What You'll Do
- Build training infrastructure and reward pipelines from scratch.
- Design and operate the systems that train and evaluate Firecrawl's models. Own the full loop — data collection, reward modeling, training runs, evaluation, and deployment.
- Fine-tune models to achieve state-of-the-art results on web data extraction, content understanding, and structured output generation.
- Bridge LLM agents and classical RL: design reward signals for agent behaviors, apply RL methods to improve multi-step agent workflows.
- Run fast experiments and iterate quickly.
- Communicate clearly to non-RL people.
- Collaborate closely with the team.
What We're Looking For
- Builds their own training infra and reward pipelines: operated GPU clusters, managed training runs, debugged convergence issues in production.
- Can fine-tune models to SOTA: full fine-tuning lifecycle, data curation, training dynamics, hyperparameter sensitivity, evaluation methodology.
- Bridges LLM agents and classical RL: fluent in PPO, RLHF, reward modeling, policy optimization, and LLM agents.
- Production-minded: deployed models serving real traffic, tradeoffs between quality, latency, and cost.
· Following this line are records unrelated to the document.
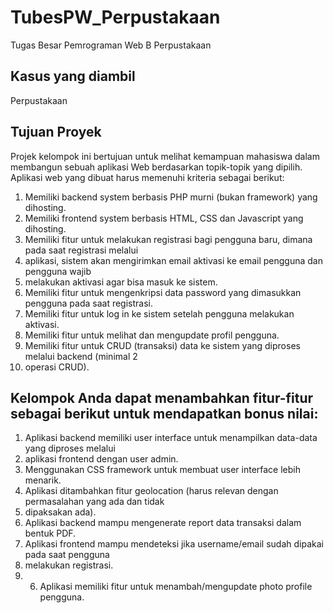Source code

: # TubesPW_Perpustakaan
Tugas Besar Pemrograman Web B Perpustakaan

## Kasus yang diambil
Perpustakaan

## Tujuan Proyek
Projek kelompok ini bertujuan untuk melihat kemampuan mahasiswa dalam membangun sebuah aplikasi Web berdasarkan topik-topik yang dipilih. Aplikasi web yang dibuat harus memenuhi kriteria sebagai berikut:
1.	Memiliki backend system berbasis PHP murni (bukan framework) yang dihosting.
2.	Memiliki frontend system berbasis HTML, CSS dan Javascript yang dihosting.
3.	Memiliki fitur untuk melakukan registrasi bagi pengguna baru, dimana pada saat registrasi melalui
1.	aplikasi, sistem akan mengirimkan email aktivasi ke email pengguna dan pengguna wajib
2.	melakukan aktivasi agar bisa masuk ke sistem.
3.	Memiliki fitur untuk mengenkripsi data password yang dimasukkan pengguna pada saat registrasi.
4.	Memiliki fitur untuk log in ke sistem setelah pengguna melakukan aktivasi.
5.	Memiliki fitur untuk melihat dan mengupdate profil pengguna.
6.	Memiliki fitur untuk CRUD (transaksi) data ke sistem yang diproses melalui backend (minimal 2
7.	operasi CRUD).

## Kelompok Anda dapat menambahkan fitur-fitur sebagai berikut untuk mendapatkan bonus nilai:
1.	Aplikasi backend memiliki user interface untuk menampilkan data-data yang diproses melalui
2.	aplikasi frontend dengan user admin.
3.	Menggunakan CSS framework untuk membuat user interface lebih menarik.
4.	Aplikasi ditambahkan fitur geolocation (harus relevan dengan permasalahan yang ada dan tidak
5.	dipaksakan ada).
6.	Aplikasi backend mampu mengenerate report data transaksi dalam bentuk PDF.
7.	Aplikasi frontend mampu mendeteksi jika username/email sudah dipakai pada saat pengguna
8.	melakukan registrasi.
9.	6. Aplikasi memiliki fitur untuk menambah/mengupdate photo profile pengguna.
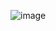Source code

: ![image](https://github.com/fb6328/DataStructures-And-Algorithms-using-Java/assets/41893560/c5174126-86d7-43db-b9e0-8c79e40a4e35)
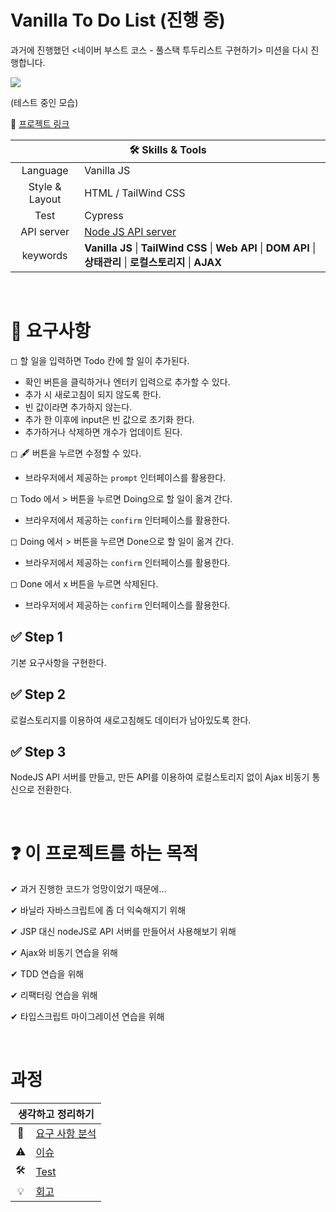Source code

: # Vanilla To Do List (진행 중)

과거에 진행했던 <네이버 부스트 코스 - 풀스택 투두리스트 구현하기> 미션을 다시 진행합니다.

<img src="#" />

(테스트 중인 모습)

👋 [프로젝트 링크](#)

<table>
    <thead>
        <tr>
            <th colspan="2" style="text-align: center">
                🛠 Skills & Tools
            </th>
        </tr>
    </thead>
    <tbody>
        <tr>
            <td style="text-align: center">Language</td>
            <td>Vanilla JS</td>
        </tr>
        <tr>
            <td style="text-align: center">Style & Layout</td>
            <td>HTML / TailWind CSS</td>
        </tr>
        <tr>
            <td style="text-align: center">Test</td>
            <td>Cypress</td>
        </tr>
        <tr>
            <td style="text-align: center">API server</td>
            <td><a href="#">Node JS API server</a></td>
        </tr>
        <tr>
            <td style="text-align: center">keywords</td>
            <td><strong>Vanilla JS</strong> | <strong>TailWind CSS</strong> | <strong>Web API</strong> | <strong>DOM API</strong> | <strong>상태관리</strong> | <strong>로컬스토리지</strong> | <strong>AJAX</strong></td>
        </tr>
    </tbody>
</table>

</br>

# 🎯 요구사항

◻ 할 일을 입력하면 Todo 칸에 할 일이 추가된다.

- 확인 버튼을 클릭하거나 엔터키 입력으로 추가할 수 있다.
- 추가 시 새로고침이 되지 않도록 한다.
- 빈 값이라면 추가하지 않는다.
- 추가 한 이후에 input은 빈 값으로 초기화 한다.
- 추가하거나 삭제하면 개수가 업데이트 된다.

◻ 🖋 버튼을 누르면 수정할 수 있다.

- 브라우저에서 제공하는 `prompt` 인터페이스를 활용한다.

◻ Todo 에서 > 버튼을 누르면 Doing으로 할 일이 옮겨 간다.

- 브라우저에서 제공하는 `confirm` 인터페이스를 활용한다.

◻ Doing 에서 > 버튼을 누르면 Done으로 할 일이 옮겨 간다.

- 브라우저에서 제공하는 `confirm` 인터페이스를 활용한다.

◻ Done 에서 x 버튼을 누르면 삭제된다.

- 브라우저에서 제공하는 `confirm` 인터페이스를 활용한다.

## ✅ Step 1

기본 요구사항을 구현한다.

## ✅ Step 2

로컬스토리지를 이용하여 새로고침해도 데이터가 남아있도록 한다.

## ✅ Step 3

NodeJS API 서버를 만들고, 만든 API를 이용하여 로컬스토리지 없이 Ajax 비동기 통신으로 전환한다.

</br>

# ❓ 이 프로젝트를 하는 목적

✔ 과거 진행한 코드가 엉망이었기 때문에...

✔ 바닐라 자바스크립트에 좀 더 익숙해지기 위해

✔ JSP 대신 nodeJS로 API 서버를 만들어서 사용해보기 위해

✔ Ajax와 비동기 연습을 위해

✔ TDD 연습을 위해

✔ 리팩터링 연습을 위해

✔ 타입스크립트 마이그레이션 연습을 위해

</br>

# 과정

<table>
    <thead>
        <tr>
            <th colspan="2" style="text-align: center">
                생각하고 정리하기
            </th>
        </tr>
    </thead>
    <tbody>
        <tr>
            <td style="text-align: center">🤔</td>
            <td><a href="https://www.notion.so/ryong9rrr/b6e56085018f41b1ae5a37c538e07d65">요구 사항 분석</a></td>
        </tr>
        <tr>
            <td style="text-align: center">⚠</td>
            <td><a href="#">이슈</a></td>
        </tr>
        <tr>
            <td style="text-align: center">🛠</td>
            <td><a href="#">Test</a></td>
        </tr>
        <tr>
            <td style="text-align: center">💡</td>
            <td><a href="#">회고</a></td>
        </tr>
    </tbody>
</table>
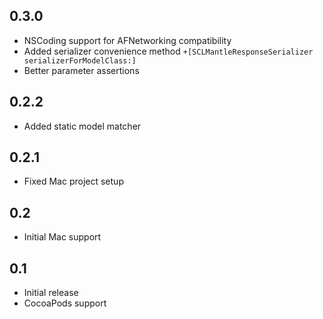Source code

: ## 0.3.0

* NSCoding support for AFNetworking compatibility
* Added serializer convenience method `+[SCLMantleResponseSerializer serializerForModelClass:]`
* Better parameter assertions

## 0.2.2

* Added static model matcher 

## 0.2.1

* Fixed Mac project setup

## 0.2

* Initial Mac support

## 0.1

* Initial release
* CocoaPods support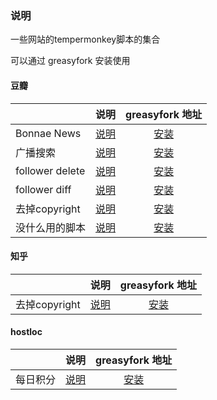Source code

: ### 说明

一些网站的tempermonkey脚本的集合

可以通过 greasyfork 安装使用

#### 豆瓣

|| 说明 | greasyfork 地址 |
|---|:---:|:---:|
| Bonnae News | [说明](https://github.com/harryhare/userscript/tree/master/douban_bonnae_news) | [安装](https://greasyfork.org/scripts/40424-bonnae-news-with-text) |
| 广播搜索|[说明](https://github.com/harryhare/userscript/tree/master/douban_broadcast_search)|[安装](https://greasyfork.org/scripts/370886-search-broadcast-for-douban) |
| follower delete |[说明](https://github.com/harryhare/userscript/tree/master/douban_follower_delete)|[安装](https://greasyfork.org/scripts/368379-douban-delete-follower) |
| follower diff |[说明](https://github.com/harryhare/userscript/tree/master/douban_follower_diff)|[安装](https://greasyfork.org/scripts/370020-follower-diff-for-douban) |
| 去掉copyright |[说明](https://github.com/harryhare/userscript/tree/master/douban_copyright_remove)|[安装](https://greasyfork.org/scripts/40747-remove-douban-note-copyright) |
| 没什么用的脚本 |[说明](https://github.com/harryhare/userscript/tree/master/douban_patch)|[安装](https://greasyfork.org/scripts/40445-douban-patch) |


#### 知乎

||说明| greasyfork 地址|
|---|:---:|:---:|
| 去掉copyright |[说明](https://github.com/harryhare/userscript/tree/master/zhihu_copyright_remove) | [安装](https://greasyfork.org/scripts/40730-remove-zhihu-copyright) |


#### hostloc

||说明| greasyfork 地址|
|---|:---:|:---:|
| 每日积分 |[说明](https://github.com/harryhare/userscript/tree/master/hostloc_checkin)|[安装](https://greasyfork.org/scripts/40444-hostloc-checkin) |
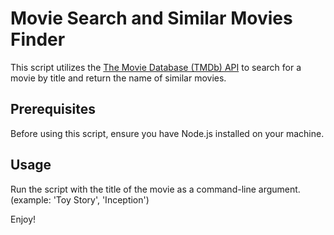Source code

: # Movie Search and Similar Movies Finder

This script utilizes the [The Movie Database (TMDb) API](https://www.themoviedb.org/documentation/api) to search for a movie by title and return the name of similar movies.

## Prerequisites

Before using this script, ensure you have Node.js installed on your machine.

## Usage
Run the script with the title of the movie as a command-line argument. (example: 'Toy Story', 'Inception')



Enjoy!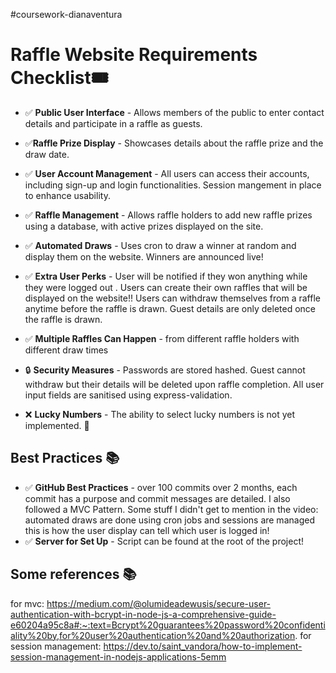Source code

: ﻿#coursework-dianaventura

 # Raffle Website Requirements Checklist🎟️

- ✅ **Public User Interface** - Allows members of the public to enter contact details and participate in a raffle as guests. 
- ✅**Raffle Prize Display** - Showcases details about the raffle prize and the draw date. 
- ✅ **User Account Management** - All users can access their accounts, including sign-up and login functionalities. Session mangement in place to enhance usability. 
- ✅ **Raffle Management** - Allows raffle holders to add new raffle prizes using a database, with active prizes displayed on the site. 
- ✅ **Automated Draws** - Uses cron to draw a winner at random and display them on the website. Winners are announced live! 
- ✅ **Extra User Perks** - User will be notified if they won anything while they were logged out . Users can create their own raffles that will be displayed on the website!! Users can withdraw themselves from a raffle anytime before the raffle is drawn. Guest details are only deleted once the raffle is drawn.
- ✅ **Multiple Raffles Can Happen** - from different raffle holders with different draw times
- 🔒 **Security Measures** - Passwords are stored hashed. Guest cannot withdraw but their details will be deleted upon raffle completion. All user input fields are sanitised using express-validation.

- ❌ **Lucky Numbers** - The ability to select lucky numbers is not yet implemented. 🚫

## Best Practices 📚

- ✅ **GitHub Best Practices** - over 100 commits over 2 months, each commit has a purpose and commit messages are detailed. I also followed a MVC Pattern. Some stuff I didn't get to mention in the video: automated draws are done using cron jobs and sessions are managed this is how the user display can tell which user is logged in! 
- ✅ **Server for Set Up** - Script can be found at the root of the project! 


## Some references 📚
for mvc:
https://medium.com/@olumideadewusis/secure-user-authentication-with-bcrypt-in-node-js-a-comprehensive-guide-e60204a95c8a#:~:text=Bcrypt%20guarantees%20password%20confidentiality%20by,for%20user%20authentication%20and%20authorization.
for session management: 
https://dev.to/saint_vandora/how-to-implement-session-management-in-nodejs-applications-5emm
- Runs fast experiments and communicates clearly.
Backgrounds that tend to do well: RL engineers at AI labs or applied ML teams who've shipped models to production; researchers who've done RLHF or reward modeling for LLM systems; ML engineers who've built training infrastructure at startups.
Compensation & Benefits
Salary: $180,000–$290,000/year (U.S.-based in San Francisco, CA; adjusted for other locations).
Equity: Up to 0.15%.
Other: Generous PTO, parental leave, wellness stipend, learning & development, team offsites, sabbatical, full medical/dental/vision (US), 401(k), etc.